■ **PROMPT**: Write out, without any change, the lines in the material below that run from the line with "Merged PR: [Retain" through the line with "Merged PR: [Handle", both included.
[[ EXERCISE DATA open ]]
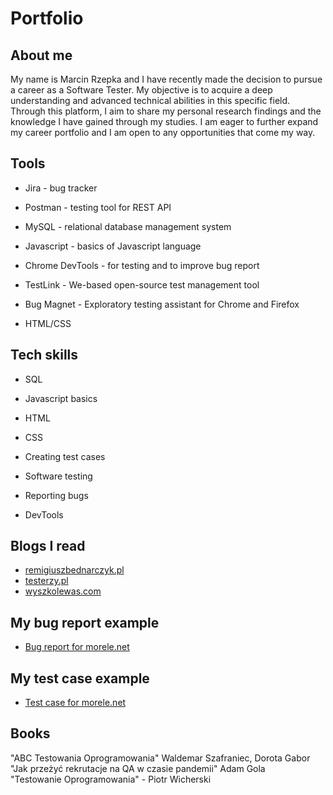# Portfolio


## About me
My name is Marcin Rzepka and I have recently made the decision to pursue a career as a Software Tester. My objective is to acquire a deep understanding and advanced technical abilities in this specific field. Through this platform, I aim to share my personal research findings and the knowledge I have gained through my studies. I am eager to further expand my career portfolio and I am open to any opportunities that come my way.

## Tools

* Jira - bug tracker

* Postman - testing tool for REST API

* MySQL - relational database management system

* Javascript - basics of Javascript language

* Chrome DevTools - for testing and to improve bug report

* TestLink - We-based open-source test management tool

* Bug Magnet - Exploratory testing assistant for Chrome and Firefox
* HTML/CSS

## Tech skills

* SQL

* Javascript basics

* HTML

* CSS

* Creating test cases

* Software testing

* Reporting bugs

* DevTools

## Blogs I read

* [remigiuszbednarczyk.pl](https://remigiuszbednarczyk.pl)<br>
* [testerzy.pl](https://testerzy.pl)<br>
* [wyszkolewas.com](https://www.wyszkolewas.com.pl/blog/)

## My bug report example


* [Bug report for morele.net](https://docs.google.com/document/d/1R4nvAigmE3Ox0-oF-sUJ68RN0sow-aVo/edit?usp=sharing&ouid=117712944018414349555&rtpof=true&sd=true)





## My test case example

* [Test case for morele.net](https://docs.google.com/spreadsheets/d/1ePlWL2T5S6vnK6o6kR-0Va8CUUSFONvK/edit?usp=sharing&ouid=117712944018414349555&rtpof=true&sd=true)



## Books

 "ABC Testowania Oprogramowania" Waldemar Szafraniec, Dorota Gabor<br>
 "Jak przeżyć rekrutacje na QA w czasie pandemii" Adam Gola<br>
 "Testowanie Oprogramowania" - Piotr Wicherski 


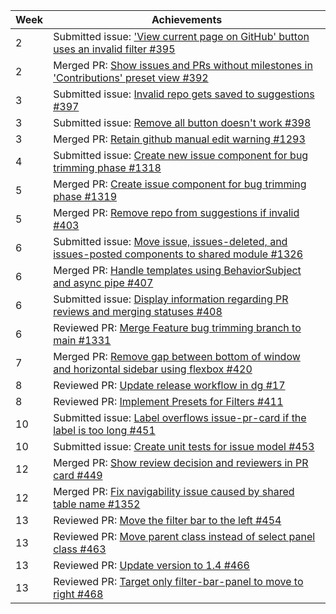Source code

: | Week | Achievements                                                                                                                                           |
|------|--------------------------------------------------------------------------------------------------------------------------------------------------------|
| 2    | Submitted issue: ['View current page on GitHub' button uses an invalid filter #395](https://github.com/CATcher-org/WATcher/issues/395)                 |
| 2    | Merged PR: [Show issues and PRs without milestones in 'Contributions' preset view #392](https://github.com/CATcher-org/WATcher/pull/392)               |
| 3    | Submitted issue: [Invalid repo gets saved to suggestions #397](https://github.com/CATcher-org/WATcher/issues/397)                                      |
| 3    | Submitted issue: [Remove all button doesn't work #398](https://github.com/CATcher-org/WATcher/issues/398)                                              |
| 3    | Merged PR: [Retain github manual edit warning #1293](https://github.com/CATcher-org/CATcher/pull/1293)                                                 |
| 4    | Submitted issue: [Create new issue component for bug trimming phase #1318](https://github.com/CATcher-org/CATcher/issues/1318)                         |
| 5    | Merged PR: [Create issue component for bug trimming phase #1319](https://github.com/CATcher-org/CATcher/pull/1319)                                     |
| 5    | Merged PR: [Remove repo from suggestions if invalid #403](https://github.com/CATcher-org/WATcher/pull/403)                                             |
| 6    | Submitted issue: [Move issue, issues-deleted, and issues-posted components to shared module #1326](https://github.com/CATcher-org/CATcher/issues/1326) |
| 6    | Merged PR: [Handle templates using BehaviorSubject and async pipe #407](https://github.com/CATcher-org/WATcher/pull/407)                               |
| 6    | Submitted issue: [Display information regarding PR reviews and merging statuses #408](https://github.com/CATcher-org/WATcher/issues/408)               |
| 6    | Reviewed PR: [Merge Feature bug trimming branch to main #1331](https://github.com/CATcher-org/CATcher/pull/1331#pullrequestreview-2634688713)                                       |
| 7    | Merged PR: [Remove gap between bottom of window and horizontal sidebar using flexbox #420](https://github.com/CATcher-org/WATcher/pull/420)            |
| 8    | Reviewed PR: [Update release workflow in dg #17](https://github.com/CATcher-org/WATcher-docs/pull/17#pullrequestreview-2687475921)                                                  |
| 8    | Reviewed PR: [Implement Presets for Filters #411](https://github.com/CATcher-org/WATcher/pull/411#pullrequestreview-2687536703)                                                     |
| 10   | Submitted issue: [Label overflows issue-pr-card if the label is too long #451](https://github.com/CATcher-org/WATcher/issues/451)                      |
| 10   | Submitted issue: [Create unit tests for issue model #453](https://github.com/CATcher-org/WATcher/issues/453)                                           |
| 12   | Merged PR: [Show review decision and reviewers in PR card #449](https://github.com/CATcher-org/WATcher/pull/449)                                       |
| 12   | Merged PR: [Fix navigability issue caused by shared table name #1352](https://github.com/CATcher-org/CATcher/pull/1352)                                |
| 13   | Reviewed PR: [Move the filter bar to the left #454](https://github.com/CATcher-org/WATcher/pull/454#pullrequestreview-2763082185)                                                   |
| 13   | Reviewed PR: [Move parent class instead of select panel class #463](https://github.com/CATcher-org/WATcher/pull/463#pullrequestreview-2763145346)                                   |
| 13   | Reviewed PR: [Update version to 1.4 #466](https://github.com/CATcher-org/WATcher/pull/466#pullrequestreview-2763195109)                                                             |
| 13   | Reviewed PR: [Target only filter-bar-panel to move to right #468](https://github.com/CATcher-org/WATcher/pull/468#pullrequestreview-2764717147)                                     |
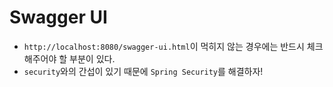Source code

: # Swagger UI
- `http://localhost:8080/swagger-ui.html`이 먹히지 않는 경우에는 반드시 체크해주어야 할 부분이 있다.
- `security`와의 간섭이 있기 때문에 `Spring Security`를 해결하자!

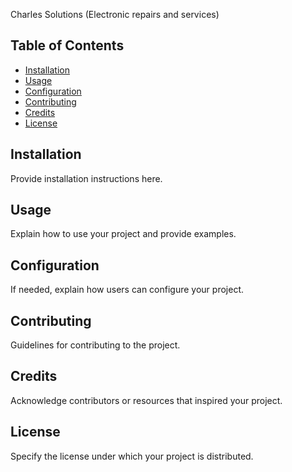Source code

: Charles Solutions (Electronic repairs and services)


## Table of Contents

- [Installation](#installation)
- [Usage](#usage)
- [Configuration](#configuration)
- [Contributing](#contributing)
- [Credits](#credits)
- [License](#license)

## Installation

Provide installation instructions here.

## Usage

Explain how to use your project and provide examples.

## Configuration

If needed, explain how users can configure your project.

## Contributing

Guidelines for contributing to the project.

## Credits

Acknowledge contributors or resources that inspired your project.

## License

Specify the license under which your project is distributed.

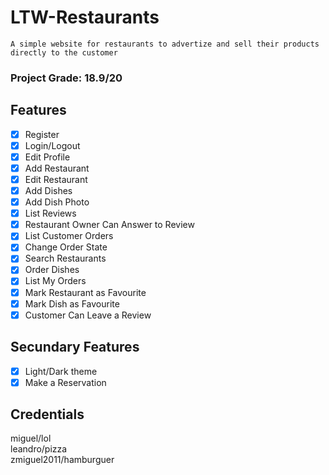 # LTW-Restaurants

`A simple website for restaurants to advertize and sell their products directly to the customer`

### Project Grade: 18.9/20

## Features

- [x] Register
- [x] Login/Logout
- [x] Edit Profile
- [x] Add Restaurant
- [x] Edit Restaurant
- [x] Add Dishes
- [x] Add Dish Photo
- [x] List Reviews
- [x] Restaurant Owner Can Answer to Review
- [x] List Customer Orders
- [x] Change Order State
- [x] Search Restaurants
- [x] Order Dishes
- [x] List My Orders
- [x] Mark Restaurant as Favourite
- [x] Mark Dish as Favourite
- [x] Customer Can Leave a Review

## Secundary Features

- [x] Light/Dark theme
- [x] Make a Reservation 

## Credentials

miguel/lol
<br>
leandro/pizza
<br>
zmiguel2011/hamburguer
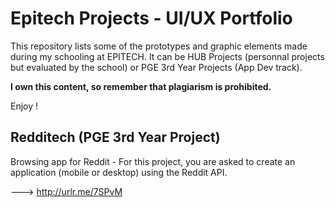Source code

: # Epitech Projects - UI/UX Portfolio
This repository lists some of the prototypes and graphic elements made during my schooling at EPITECH.
It can be HUB Projects (personnal projects but evaluated by the school) or PGE 3rd Year Projects (App Dev track).

**I own this content, so remember that plagiarism is prohibited.**

Enjoy !

## Redditech (PGE 3rd Year Project)

Browsing app for Reddit - For this project, you are asked to create an application (mobile or desktop) using the Reddit API.

  ---> http://urlr.me/7SPvM
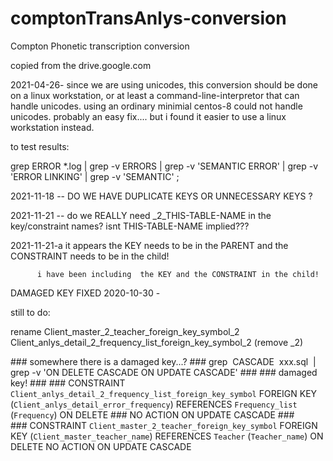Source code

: # comptonTransAnlys-conversion
Compton Phonetic transcription conversion

copied from the drive.google.com


2021-04-26- since we are using unicodes, this conversion should be done on a linux workstation, or at least a command-line-interpretor that can handle unicodes.  using an ordinary minimial centos-8 could not handle unicodes.  probably an easy fix....  but i found it easier to use a linux workstation instead.

to test results:

grep ERROR  *.log  | grep -v ERRORS  | grep -v 'SEMANTIC ERROR' | grep -v 'ERROR LINKING' | grep -v  'SEMANTIC' ;


2021-11-18 -- DO WE HAVE DUPLICATE KEYS OR UNNECESSARY KEYS ?

2021-11-21 -- do we REALLY need _2_THIS-TABLE-NAME    in the key/constraint names?   isnt THIS-TABLE-NAME implied???

2021-11-21-a      it appears the KEY needs to be in the PARENT and the CONSTRAINT needs to be in the child!   

          i have been including  the KEY and the CONSTRAINT in the child!

DAMAGED KEY FIXED 2020-10-30 -

still to do:

rename  Client_master_2_teacher_foreign_key_symbol_2
         Client_anlys_detail_2_frequency_list_foreign_key_symbol_2  (remove _2)
         
\### somewhere there is a damaged key...?
\### grep  CASCADE  xxx.sql  | grep -v 'ON DELETE CASCADE ON UPDATE CASCADE'
\### 
\### damaged key!
\### 
\###  CONSTRAINT `Client_anlys_detail_2_frequency_list_foreign_key_symbol` FOREIGN KEY (`Client_anlys_detail_error_frequency`) REFERENCES `Frequency_list` (`Frequency`) ON DELETE \###  NO ACTION ON UPDATE CASCADE
\###  
\###  CONSTRAINT `Client_master_2_teacher_foreign_key_symbol` FOREIGN KEY (`Client_master_teacher_name`) REFERENCES `Teacher` (`Teacher_name`) ON DELETE NO ACTION ON UPDATE CASCADE

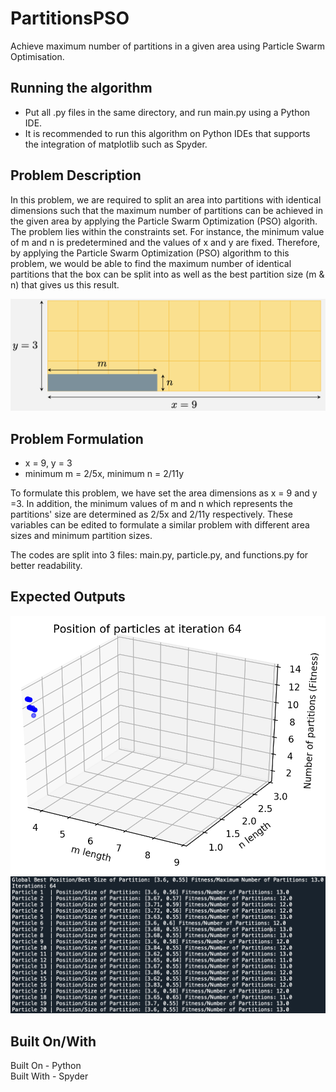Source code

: # PartitionsPSO
Achieve maximum number of partitions in a given area using Particle Swarm Optimisation.

## Running the algorithm
- Put all .py files in the same directory, and run main.py using a Python IDE.  
- It is recommended to run this algorithm on Python IDEs that supports the integration of matplotlib such as Spyder.

## Problem Description
In this problem, we are required to split an area into partitions with identical dimensions such that the maximum number of partitions can be achieved in the given area by applying the Particle Swarm Optimization (PSO) algorith. The problem lies within the constraints set. For instance, the minimum value of m and n is predetermined and the values of x and y are fixed. Therefore, by applying the Particle Swarm Optimization (PSO) algorithm to this problem, we would be able to find the maximum number of identical partitions that the box can be split into as well as the best partition size (m & n) that gives us this result.

![Problem_Description](resources/Problem_Description.png)

## Problem Formulation
- x = 9, y = 3  
- minimum m = 2/5x, minimum n = 2/11y

To formulate this problem, we have set the area dimensions as x = 9 and y =3. In addition, the minimum values of m and n which represents the partitions' size are determined as 2/5x and 2/11y respectively. These variables can be edited to formulate a similar problem with different area sizes and minimum partition sizes.

The codes are split into 3 files: main.py, particle.py, and functions.py for better readability.

## Expected Outputs

![Expected_Output1](resources/Expected_Output1.png)
![Expected_Output2](resources/Expected_Output2.png)

## Built On/With
Built On - Python  
Built With - Spyder
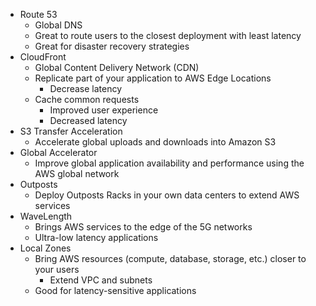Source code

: - Route 53
	- Global DNS
	- Great to route users to the closest deployment with least latency
	- Great for disaster recovery strategies
- CloudFront
	- Global Content Delivery Network (CDN)
	- Replicate part of your application to AWS Edge Locations
		- Decrease latency
	- Cache common requests
		- Improved user experience
		- Decreased latency
- S3 Transfer Acceleration
	- Accelerate global uploads and downloads into Amazon S3
- Global Accelerator
	- Improve global application availability and performance using the AWS global network
- Outposts
	- Deploy Outposts Racks in your own data centers to extend AWS services
- WaveLength
	- Brings AWS services to the edge of the 5G networks
	- Ultra-low latency applications
- Local Zones
	- Bring AWS resources (compute, database, storage, etc.) closer to your users
		- Extend VPC and subnets
	- Good for latency-sensitive applications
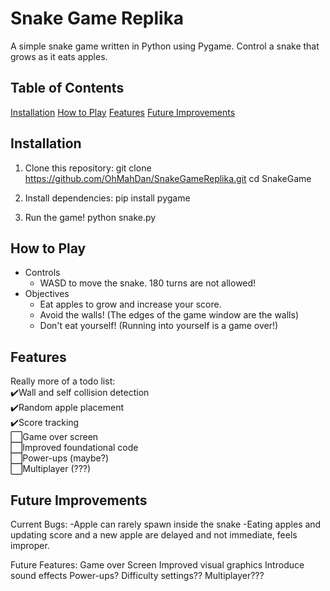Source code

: # Snake Game Replika
A simple snake game written in Python using Pygame. Control a snake that grows as it eats apples.

## Table of Contents
[Installation](#installation)
[How to Play](#how-to-play)
[Features](#features)
[Future Improvements](#future-improvements)

## Installation
1. Clone this repository:
git clone https://github.com/OhMahDan/SnakeGameReplika.git
cd SnakeGame

2. Install dependencies:
pip install pygame

3. Run the game!
python snake.py

## How to Play
- Controls
    + WASD to move the snake. 180 turns are not allowed!
- Objectives
    + Eat apples to grow and increase your score.
    + Avoid the walls! (The edges of the game window are the walls)
    + Don't eat yourself! (Running into yourself is a game over!)

## Features
Really more of a todo list:  
✔️Wall and self collision detection  
✔️Random apple placement  
✔️Score tracking  
⬜Game over screen  
⬜Improved foundational code  
⬜Power-ups (maybe?)  
⬜Multiplayer (???)  

## Future Improvements
Current Bugs:
-Apple can rarely spawn inside the snake
-Eating apples and updating score and a new apple are delayed and not immediate, feels improper.

Future Features:
Game over Screen
Improved visual graphics
Introduce sound effects
Power-ups?
Difficulty settings??
Multiplayer???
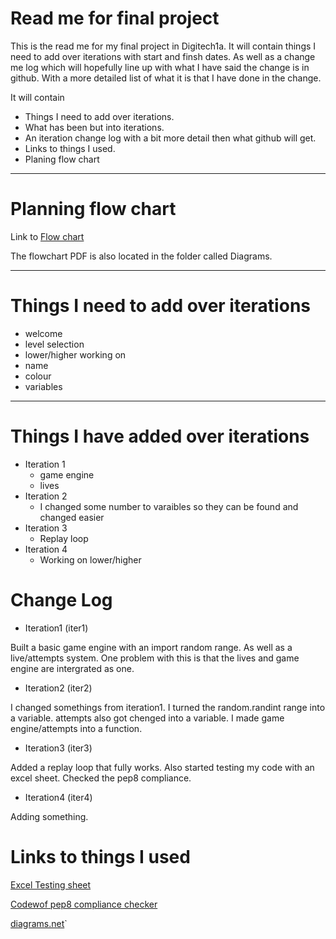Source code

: # Read me for final project
This is the read me for my final project in Digitech1a. 
 It will contain things I need to add over iterations with start and finsh dates. As well as a change me log which will hopefully line up with what I have said the change is in github. With a more detailed list of what it is that I have done in the change.

It will contain
- Things I need to add over iterations.
- What has been but into iterations.
- An iteration change log with a bit more detail then what github will get.
- Links to things I used.
- Planing flow chart
___

# Planning flow chart
Link to [Flow chart](https://app.diagrams.net/#HCopperock%2FDigitech23%2Fmain%2FFinal%20Project%2FDiagrams%2FPlanning%20Flow%20Chart.drawio)

The flowchart PDF is also located in the folder called Diagrams.

---
# Things I need to add over iterations
- welcome
- level selection
- lower/higher  working on
- name
- colour
- variables
---

# Things I have added over iterations
- Iteration 1
    - game engine
    - lives
- Iteration 2
    - I changed some number to varaibles so they can be found and changed easier
- Iteration 3
    - Replay loop
- Iteration 4
    - Working on lower/higher

# Change Log
- Iteration1 (iter1)
  
Built a basic game engine with an import random range. As well as a live/attempts system. One problem with this is that the lives and game engine are intergrated as one.

- Iteration2 (iter2)

I changed somethings from iteration1. I turned the random.randint range into a variable. attempts also got chenged into a variable. I made game engine/attempts into a function. 

- Iteration3 (iter3)

Added a replay loop that fully works. Also started testing my code with an excel sheet. Checked the pep8 compliance.

- Iteration4 (iter4)

Adding something.


# Links to things I used
[Excel Testing sheet](https://wainuiomatahighschoolnz-my.sharepoint.com/:x:/g/personal/youc21091_wainuiomatahigh_school_nz/EREzvVQR2OVDjhWUyKZl1KkBwjHfARBMVTtOKgn_tOOe3Q?e=36WseQ)

[Codewof pep8 compliance checker](https://www.codewof.co.nz/style/python3/)

[diagrams.net](https://app.diagrams.net/)`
[[ EXERCISE DATA closed ]]
■ **EXERCISE SOLUTION**:
| 3    | Merged PR: [Retain github manual edit warning #1293](https://github.com/CATcher-org/CATcher/pull/1293)                                                 |
| 4    | Submitted issue: [Create new issue component for bug trimming phase #1318](https://github.com/CATcher-org/CATcher/issues/1318)                         |
| 5    | Merged PR: [Create issue component for bug trimming phase #1319](https://github.com/CATcher-org/CATcher/pull/1319)                                     |
| 5    | Merged PR: [Remove repo from suggestions if invalid #403](https://github.com/CATcher-org/WATcher/pull/403)                                             |
| 6    | Submitted issue: [Move issue, issues-deleted, and issues-posted components to shared module #1326](https://github.com/CATcher-org/CATcher/issues/1326) |
| 6    | Merged PR: [Handle templates using BehaviorSubject and async pipe #407](https://github.com/CATcher-org/WATcher/pull/407)                               |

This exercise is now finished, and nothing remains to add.